The model is Georgia Hamilton, who Life Magzine describes as 23, married, a professional model, mother of a year-old-son, an ardent golfer, and would-be actress. Whew! That kind of breaks the stereotype of stay-at-home housewives.
After doing some research, Madge discovered that Georgia was one of Eileen Ford’s first models and this cover was her big break in modeling. After a successful career, three more kids, and a divorce she reinvented herself as a home builder in the Hamptons. Georgia passed away in 1995.
The article notes that the keystone to fashion this season is the hat. Oh, if it were still so. This one by Sally Victor is white satin with ostrich feathers which give it that “come hither look”. Note the lace stockings in the small photo on the left as well as those divine Delman shoes with the rhinestone straps.
Madge has a thing for peplum dresses. They are so of the era. This one by Cecil Chapman has her drooling on the keyboard.
Life notes the black satin cloche hat, also with glycerined feathers, but doesn’t mention the designer. The double-strand pearl and rhinestone choker is a nice touch.
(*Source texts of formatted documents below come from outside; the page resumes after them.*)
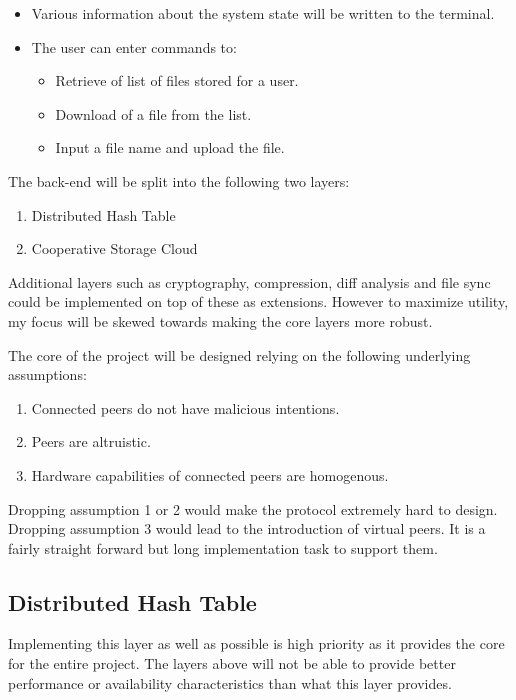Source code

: \documentclass[12pt]{article}
\begin{document}
\begin{itemize}
\item{Various information about the system state will be written to the terminal.}
\item{The user can enter commands to:}
\begin{itemize}
	\item{Retrieve of list of files stored for a user.}
	\item{Download of a file from the list.}
	\item{Input a file name and upload the file.}

\end{itemize}
\end{itemize}

The back-end will be split into the following two layers:

\begin{enumerate}
\item{Distributed Hash Table}
\item{Cooperative Storage Cloud}
\end{enumerate}

Additional layers such as cryptography, compression, diff analysis and file sync could be implemented on top of these as extensions. However to maximize utility, my focus will be skewed towards making the core layers more robust.

The core of the project will be designed relying on the following underlying assumptions:
\begin{enumerate}
\item{Connected peers do not have malicious intentions.}
\item{Peers are altruistic.}
\item{Hardware capabilities of connected peers are homogenous.}
\end{enumerate}

Dropping assumption 1 or 2 would make the protocol extremely hard to design. Dropping assumption 3 would lead to the introduction of virtual peers.\cite{dabekcfs}\cite{chord} It is a fairly straight forward but long implementation task to support them.

\subsection{Distributed Hash Table}
Implementing this layer as well as possible is high priority as it provides the core for the entire project. The layers above will not be able to provide better performance or availability characteristics than what this layer provides.
\end{document}
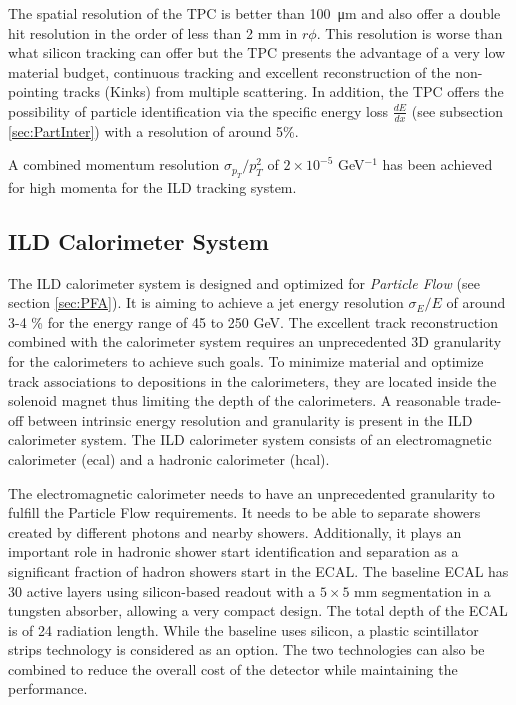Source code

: The spatial resolution of the TPC is better than \SI{100}{\micro\meter} \cite{Mueller:301339} and also offer a double hit resolution in the order of less than 2 mm in $r\phi$. This resolution is worse than what silicon tracking can offer but the TPC presents the advantage of a very low material budget, continuous tracking and excellent reconstruction of the non-pointing tracks (Kinks) from multiple scattering. In addition, the TPC offers the possibility of particle identification via the specific energy loss $\frac{dE}{dx}$ (see subsection \ref{sec:PartInter}) with a resolution of around 5\%.

A combined momentum resolution $\sigma_{p_T}/p_T^2$ of $2 \times 10^{-5}$ GeV$^{-1}$ has been achieved for high momenta for the ILD tracking system.

\subsection{ILD Calorimeter System}

The ILD calorimeter system is designed and optimized for \textit{Particle Flow} (see section \ref{sec:PFA}). It is aiming to achieve a jet energy resolution $\sigma_E/E$ of around 3-4 \% for the energy range of 45 to 250 GeV. The excellent track reconstruction combined with the calorimeter system requires an unprecedented 3D granularity for the calorimeters to achieve such goals. To minimize material and optimize track associations to depositions in the calorimeters, they are located inside the solenoid magnet thus limiting the depth of the calorimeters. A reasonable trade-off between intrinsic energy resolution and granularity is present in the ILD calorimeter system. The ILD calorimeter system consists of an electromagnetic calorimeter (\acrshort{ecal}) and a hadronic calorimeter (\acrshort{hcal}).

The electromagnetic calorimeter needs to have an unprecedented granularity to fulfill the Particle Flow requirements. It needs to be able to separate showers created by different photons and nearby showers. Additionally, it plays an important role in hadronic shower start identification and separation as a significant fraction of hadron showers start in the ECAL. The baseline ECAL has 30 active layers using silicon-bas\-ed readout with a $5 \times 5$ mm segmentation in a tungsten absorber, allowing a very compact design. The total depth of the ECAL is of 24 radiation length. While the baseline uses silicon, a plastic scintillator strips technology is considered as an option. The two technologies can also be combined to reduce the overall cost of the detector while maintaining the performance.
Cecil Chapman was that rare woman designer. Headquartered in New York City from the 1940s to the 1960s. Chapman was known for glamorous cocktail and party dresses and for working with celebrity clients including television and movie actresses. Reportedly she was Marilyn Monroe’s favorite designer.
A fabulous cartwheel hat with strapless dress and stole from Bergdorf Goodman. Lovely, but the rose looks like it might be a bit over the top. I know you are thinking the hat is over the top. Not Madge.
Cartwheel hats are a favorite style of Madge and are oh so glamourous.
And for the finale, this fabulous black fox-trimmed velvet hat from Hattie Carnegie. Madge just loves the description on this one. “Designed especially for restaurant wear”. What in Sam Hill does that mean? Maybe it’s a snug fit so your hat doesn’t fall into your soup.
So that’s todays’ fashion report on 1940s hat size. See you soon.